» TASK BRIEF
Could you give the entries back exactly as they stand, minus any pictures?

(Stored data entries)
══════════

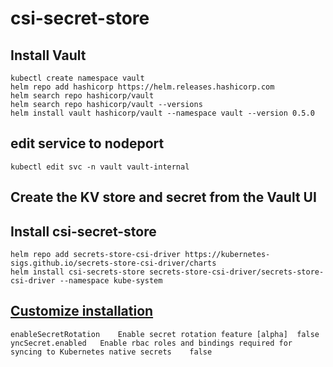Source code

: # csi-secret-store

## Install Vault 
```
kubectl create namespace vault
helm repo add hashicorp https://helm.releases.hashicorp.com
helm search repo hashicorp/vault
helm search repo hashicorp/vault --versions
helm install vault hashicorp/vault --namespace vault --version 0.5.0
```
## edit service to nodeport
```
kubectl edit svc -n vault vault-internal
```

## Create the KV store and secret from the Vault UI

## Install csi-secret-store
```
helm repo add secrets-store-csi-driver https://kubernetes-sigs.github.io/secrets-store-csi-driver/charts
helm install csi-secrets-store secrets-store-csi-driver/secrets-store-csi-driver --namespace kube-system
```
## [Customize installation](https://github.com/kubernetes-sigs/secrets-store-csi-driver/tree/main/charts/secrets-store-csi-driver#configuration)
```
enableSecretRotation	Enable secret rotation feature [alpha]	false
yncSecret.enabled	Enable rbac roles and bindings required for syncing to Kubernetes native secrets	false
```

══════════

» SOLUTION
Source code

: # csi-secret-store

## Install Vault 
```
kubectl create namespace vault
helm repo add hashicorp https://helm.releases.hashicorp.com
helm search repo hashicorp/vault
helm search repo hashicorp/vault --versions
helm install vault hashicorp/vault --namespace vault --version 0.5.0
```
## edit service to nodeport
```
kubectl edit svc -n vault vault-internal
```

## Create the KV store and secret from the Vault UI

## Install csi-secret-store
```
helm repo add secrets-store-csi-driver https://kubernetes-sigs.github.io/secrets-store-csi-driver/charts
helm install csi-secrets-store secrets-store-csi-driver/secrets-store-csi-driver --namespace kube-system
```
## [Customize installation](https://github.com/kubernetes-sigs/secrets-store-csi-driver/tree/main/charts/secrets-store-csi-driver#configuration)
```
enableSecretRotation	Enable secret rotation feature [alpha]	false
yncSecret.enabled	Enable rbac roles and bindings required for syncing to Kubernetes native secrets	false
```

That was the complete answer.